(Collected data)
══════════════════════════════
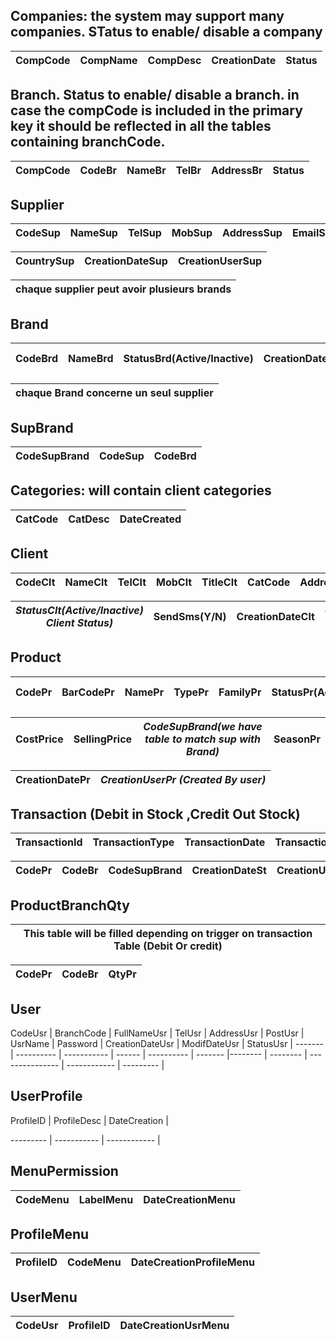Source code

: ## Companies: the system may support many companies. STatus to enable/ disable a company 

CompCode | CompName | CompDesc | CreationDate | Status |
-------- | -------- | -------- | ------------ | ------ |



## Branch. Status to enable/ disable a branch. in case the compCode is included in the primary key it should be reflected in all the tables containing branchCode.
CompCode | CodeBr | NameBr | TelBr | AddressBr | Status |
-------- | ------ | ------ | ----- | --------- | ------ |

## Supplier
CodeSup | NameSup | TelSup | MobSup | AddressSup | EmailSup | StatusSup(Active/Inactive) |
------- | ------- | ------ | ------ | ---------- | -------- | -------------------------- | 

CountrySup | CreationDateSup | CreationUserSup |
---------- | --------------- | --------------- |

chaque supplier peut avoir plusieurs brands | 
------------------------------------------- |
 
## Brand
CodeBrd | NameBrd | StatusBrd(Active/Inactive) | CreationDateBrd | *CreationUserBrd(Created by User* |
------- | ------- | -------------------------- | --------------- | --------------------------------- |

chaque Brand concerne un seul supplier  |
--------------------------------------- |

## SupBrand
CodeSupBrand | CodeSup | CodeBrd |
------------ | ------- | ------- |


## Categories: will contain client categories
CatCode | CatDesc | DateCreated |
------- | ------- | ----------- |


## Client
CodeClt | NameClt | TelClt | MobClt | TitleClt | CatCode | AddressClt | EmailClt | 
------- | ------- | ------ | ------ | -------- | ------- | ---------- | -------- |
 

*StatusClt(Active/Inactive) Client Status)* | SendSms(Y/N) | CreationDateClt | *CreationUserClt(Created By User)* | 
------------------------------------------- | ------------ | --------------- | ---------------------------------- |


## Product
CodePr | BarCodePr | NamePr | TypePr | FamilyPr | StatusPr(Active/Inactive) | *MadeInPr(made in country)* | CodeBr |
-------| --------- | ------ | ------ | -------- | ------------------------- | --------------------------- | ------ |

CostPrice | SellingPrice | *CodeSupBrand(we have table to match sup with Brand)* | SeasonPr | 
--------- | ------------ | ----------------------------------------------------- | ---------| 

CreationDatePr  | *CreationUserPr (Created By user)*  | 
--------------- | ----------------------------------- |



## Transaction (Debit in Stock ,Credit Out Stock)
TransactionId | TransactionType | TransactionDate | TransactionDbCr |
------------- | --------------- | --------------- | --------------- |

CodePr | CodeBr | CodeSupBrand | CreationDateSt | CreationUserSt | QtyPr |
-----  | ------ | ------------ | -------------- | -------------- | ----- |




## ProductBranchQty 
This table will be filled depending on trigger on transaction Table (Debit Or credit) |
------------------------------------------------------------------------------------- |

CodePr | CodeBr | QtyPr |
------ | ------ | ----- |




## User
CodeUsr | BranchCode | FullNameUsr | TelUsr | AddressUsr | PostUsr | UsrName | Password | CreationDateUsr | ModifDateUsr | StatusUsr |
------- | ---------- | ----------- | ------ | ---------- | ------- |-------- | -------- | --------------- | ------------ | 
--------- |

## UserProfile

ProfileID | ProfileDesc | DateCreation |

--------- | ----------- | ------------ |

## MenuPermission
CodeMenu | LabelMenu | DateCreationMenu |
-------- | --------- | ---------------- |


## ProfileMenu
ProfileID | CodeMenu | DateCreationProfileMenu |
--------- | -------- | ----------------------- |


## UserMenu
CodeUsr | ProfileID | DateCreationUsrMenu |
------- | --------- | ------------------- |

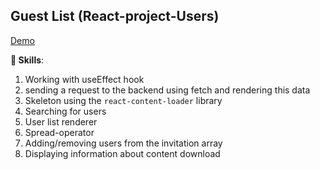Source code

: ## Guest List (React-project-Users)
[Demo](https://captainginny.github.io/React-project-Users/)

**👀 Skills**:
1. Working with useEffect hook
2. sending a request to the backend using fetch and rendering this data
3. Skeleton using the `react-content-loader` library
4. Searching for users
5. User list renderer
6. Spread-operator
7. Adding/removing users from the invitation array
8. Displaying information about content download
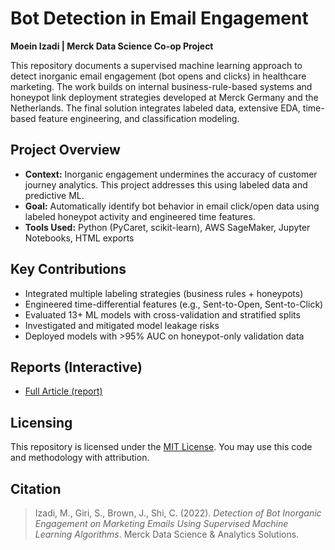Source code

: # Bot Detection in Email Engagement  
**Moein Izadi | Merck Data Science Co-op Project**

This repository documents a supervised machine learning approach to detect inorganic email engagement (bot opens and clicks) in healthcare marketing. The work builds on internal business-rule-based systems and honeypot link deployment strategies developed at Merck Germany and the Netherlands. The final solution integrates labeled data, extensive EDA, time-based feature engineering, and classification modeling.

## Project Overview

- **Context:** Inorganic engagement undermines the accuracy of customer journey analytics. This project addresses this using labeled data and predictive ML.
- **Goal:** Automatically identify bot behavior in email click/open data using labeled honeypot activity and engineered time features.
- **Tools Used:** Python (PyCaret, scikit-learn), AWS SageMaker, Jupyter Notebooks, HTML exports

## Key Contributions

- Integrated multiple labeling strategies (business rules + honeypots)
- Engineered time-differential features (e.g., Sent-to-Open, Sent-to-Click)
- Evaluated 13+ ML models with cross-validation and stratified splits
- Investigated and mitigated model leakage risks
- Deployed models with >95% AUC on honeypot-only validation data

## Reports (Interactive)
- [Full Article (report)](./Merck/Detection%20of%20Bot%20inorganic%20engagement%20on%20marketing%20emails%20using.pdf)




## Licensing

This repository is licensed under the [MIT License](./LICENSE). You may use this code and methodology with attribution.

## Citation

> Izadi, M., Giri, S., Brown, J., Shi, C. (2022). *Detection of Bot Inorganic Engagement on Marketing Emails Using Supervised Machine Learning Algorithms*. Merck Data Science & Analytics Solutions.
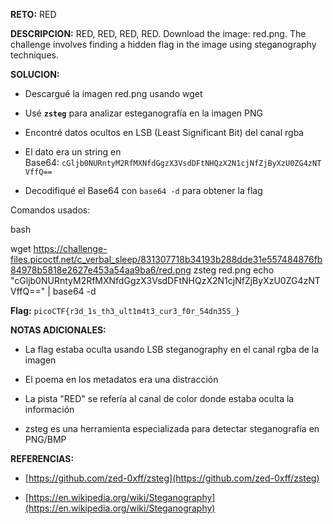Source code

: **RETO:** RED

**DESCRIPCION:** RED, RED, RED, RED. Download the image: red.png. The challenge involves finding a hidden flag in the image using steganography techniques.

**SOLUCION:**

- Descargué la imagen red.png usando wget
    
- Usé **`zsteg`** para analizar esteganografía en la imagen PNG
    
- Encontré datos ocultos en LSB (Least Significant Bit) del canal rgba
    
- El dato era un string en Base64: `cGljb0NURntyM2RfMXNfdGgzX3VsdDFtNHQzX2N1cjNfZjByXzU0ZG4zNTVffQ==`
    
- Decodifiqué el Base64 con `base64 -d` para obtener la flag
    

Comandos usados:

bash

wget https://challenge-files.picoctf.net/c_verbal_sleep/831307718b34193b288dde31e557484876fb84978b5818e2627e453a54aa9ba6/red.png
zsteg red.png
echo "cGljb0NURntyM2RfMXNfdGgzX3VsdDFtNHQzX2N1cjNfZjByXzU0ZG4zNTVffQ==" | base64 -d

**Flag:** `picoCTF{r3d_1s_th3_ult1m4t3_cur3_f0r_54dn355_}`

**NOTAS ADICIONALES:**

- La flag estaba oculta usando LSB steganography en el canal rgba de la imagen
    
- El poema en los metadatos era una distracción
    
- La pista "RED" se refería al canal de color donde estaba oculta la información
    
- zsteg es una herramienta especializada para detectar steganografía en PNG/BMP
    

**REFERENCIAS:**

- [https://github.com/zed-0xff/zsteg](https://github.com/zed-0xff/zsteg)
    
- [https://en.wikipedia.org/wiki/Steganography](https://en.wikipedia.org/wiki/Steganography)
══════════════════════════════
#### GOAL OF THE EXERCISE:
Repeat every entry exactly, but leave out the pictures.

#### RESULT FOR THIS EXERCISE:
Source code

: ## Companies: the system may support many companies. STatus to enable/ disable a company 

CompCode | CompName | CompDesc | CreationDate | Status |
-------- | -------- | -------- | ------------ | ------ |



## Branch. Status to enable/ disable a branch. in case the compCode is included in the primary key it should be reflected in all the tables containing branchCode.
CompCode | CodeBr | NameBr | TelBr | AddressBr | Status |
-------- | ------ | ------ | ----- | --------- | ------ |

## Supplier
CodeSup | NameSup | TelSup | MobSup | AddressSup | EmailSup | StatusSup(Active/Inactive) |
------- | ------- | ------ | ------ | ---------- | -------- | -------------------------- | 

CountrySup | CreationDateSup | CreationUserSup |
---------- | --------------- | --------------- |

chaque supplier peut avoir plusieurs brands | 
------------------------------------------- |
 
## Brand
CodeBrd | NameBrd | StatusBrd(Active/Inactive) | CreationDateBrd | *CreationUserBrd(Created by User* |
------- | ------- | -------------------------- | --------------- | --------------------------------- |

chaque Brand concerne un seul supplier  |
--------------------------------------- |

## SupBrand
CodeSupBrand | CodeSup | CodeBrd |
------------ | ------- | ------- |


## Categories: will contain client categories
CatCode | CatDesc | DateCreated |
------- | ------- | ----------- |


## Client
CodeClt | NameClt | TelClt | MobClt | TitleClt | CatCode | AddressClt | EmailClt | 
------- | ------- | ------ | ------ | -------- | ------- | ---------- | -------- |
 

*StatusClt(Active/Inactive) Client Status)* | SendSms(Y/N) | CreationDateClt | *CreationUserClt(Created By User)* | 
------------------------------------------- | ------------ | --------------- | ---------------------------------- |


## Product
CodePr | BarCodePr | NamePr | TypePr | FamilyPr | StatusPr(Active/Inactive) | *MadeInPr(made in country)* | CodeBr |
-------| --------- | ------ | ------ | -------- | ------------------------- | --------------------------- | ------ |

CostPrice | SellingPrice | *CodeSupBrand(we have table to match sup with Brand)* | SeasonPr | 
--------- | ------------ | ----------------------------------------------------- | ---------| 

CreationDatePr  | *CreationUserPr (Created By user)*  | 
--------------- | ----------------------------------- |



## Transaction (Debit in Stock ,Credit Out Stock)
TransactionId | TransactionType | TransactionDate | TransactionDbCr |
------------- | --------------- | --------------- | --------------- |

CodePr | CodeBr | CodeSupBrand | CreationDateSt | CreationUserSt | QtyPr |
-----  | ------ | ------------ | -------------- | -------------- | ----- |




## ProductBranchQty 
This table will be filled depending on trigger on transaction Table (Debit Or credit) |
------------------------------------------------------------------------------------- |

CodePr | CodeBr | QtyPr |
------ | ------ | ----- |




## User
CodeUsr | BranchCode | FullNameUsr | TelUsr | AddressUsr | PostUsr | UsrName | Password | CreationDateUsr | ModifDateUsr | StatusUsr |
------- | ---------- | ----------- | ------ | ---------- | ------- |-------- | -------- | --------------- | ------------ | 
--------- |

## UserProfile

ProfileID | ProfileDesc | DateCreation |

--------- | ----------- | ------------ |

## MenuPermission
CodeMenu | LabelMenu | DateCreationMenu |
-------- | --------- | ---------------- |


## ProfileMenu
ProfileID | CodeMenu | DateCreationProfileMenu |
--------- | -------- | ----------------------- |


## UserMenu
CodeUsr | ProfileID | DateCreationUsrMenu |
------- | --------- | ------------------- |

Source code

: ## Guest List (React-project-Users)
[Demo](https://captainginny.github.io/React-project-Users/)

**👀 Skills**:
1. Working with useEffect hook
2. sending a request to the backend using fetch and rendering this data
3. Skeleton using the `react-content-loader` library
4. Searching for users
5. User list renderer
6. Spread-operator
7. Adding/removing users from the invitation array
8. Displaying information about content download
Source code

: # Bot Detection in Email Engagement  
**Moein Izadi | Merck Data Science Co-op Project**

This repository documents a supervised machine learning approach to detect inorganic email engagement (bot opens and clicks) in healthcare marketing. The work builds on internal business-rule-based systems and honeypot link deployment strategies developed at Merck Germany and the Netherlands. The final solution integrates labeled data, extensive EDA, time-based feature engineering, and classification modeling.

## Project Overview

- **Context:** Inorganic engagement undermines the accuracy of customer journey analytics. This project addresses this using labeled data and predictive ML.
- **Goal:** Automatically identify bot behavior in email click/open data using labeled honeypot activity and engineered time features.
- **Tools Used:** Python (PyCaret, scikit-learn), AWS SageMaker, Jupyter Notebooks, HTML exports

## Key Contributions

- Integrated multiple labeling strategies (business rules + honeypots)
- Engineered time-differential features (e.g., Sent-to-Open, Sent-to-Click)
- Evaluated 13+ ML models with cross-validation and stratified splits
- Investigated and mitigated model leakage risks
- Deployed models with >95% AUC on honeypot-only validation data

## Reports (Interactive)
- [Full Article (report)](./Merck/Detection%20of%20Bot%20inorganic%20engagement%20on%20marketing%20emails%20using.pdf)




## Licensing

This repository is licensed under the [MIT License](./LICENSE). You may use this code and methodology with attribution.

## Citation

> Izadi, M., Giri, S., Brown, J., Shi, C. (2022). *Detection of Bot Inorganic Engagement on Marketing Emails Using Supervised Machine Learning Algorithms*. Merck Data Science & Analytics Solutions.
Source code

: **RETO:** RED

**DESCRIPCION:** RED, RED, RED, RED. Download the image: red.png. The challenge involves finding a hidden flag in the image using steganography techniques.

**SOLUCION:**

- Descargué la imagen red.png usando wget
    
- Usé **`zsteg`** para analizar esteganografía en la imagen PNG
    
- Encontré datos ocultos en LSB (Least Significant Bit) del canal rgba
    
- El dato era un string en Base64: `cGljb0NURntyM2RfMXNfdGgzX3VsdDFtNHQzX2N1cjNfZjByXzU0ZG4zNTVffQ==`
    
- Decodifiqué el Base64 con `base64 -d` para obtener la flag
    

Comandos usados:

bash

wget https://challenge-files.picoctf.net/c_verbal_sleep/831307718b34193b288dde31e557484876fb84978b5818e2627e453a54aa9ba6/red.png
zsteg red.png
echo "cGljb0NURntyM2RfMXNfdGgzX3VsdDFtNHQzX2N1cjNfZjByXzU0ZG4zNTVffQ==" | base64 -d

**Flag:** `picoCTF{r3d_1s_th3_ult1m4t3_cur3_f0r_54dn355_}`

**NOTAS ADICIONALES:**

- La flag estaba oculta usando LSB steganography en el canal rgba de la imagen
    
- El poema en los metadatos era una distracción
    
- La pista "RED" se refería al canal de color donde estaba oculta la información
    
- zsteg es una herramienta especializada para detectar steganografía en PNG/BMP
    

**REFERENCIAS:**

- [https://github.com/zed-0xff/zsteg](https://github.com/zed-0xff/zsteg)
    
- [https://en.wikipedia.org/wiki/Steganography](https://en.wikipedia.org/wiki/Steganography)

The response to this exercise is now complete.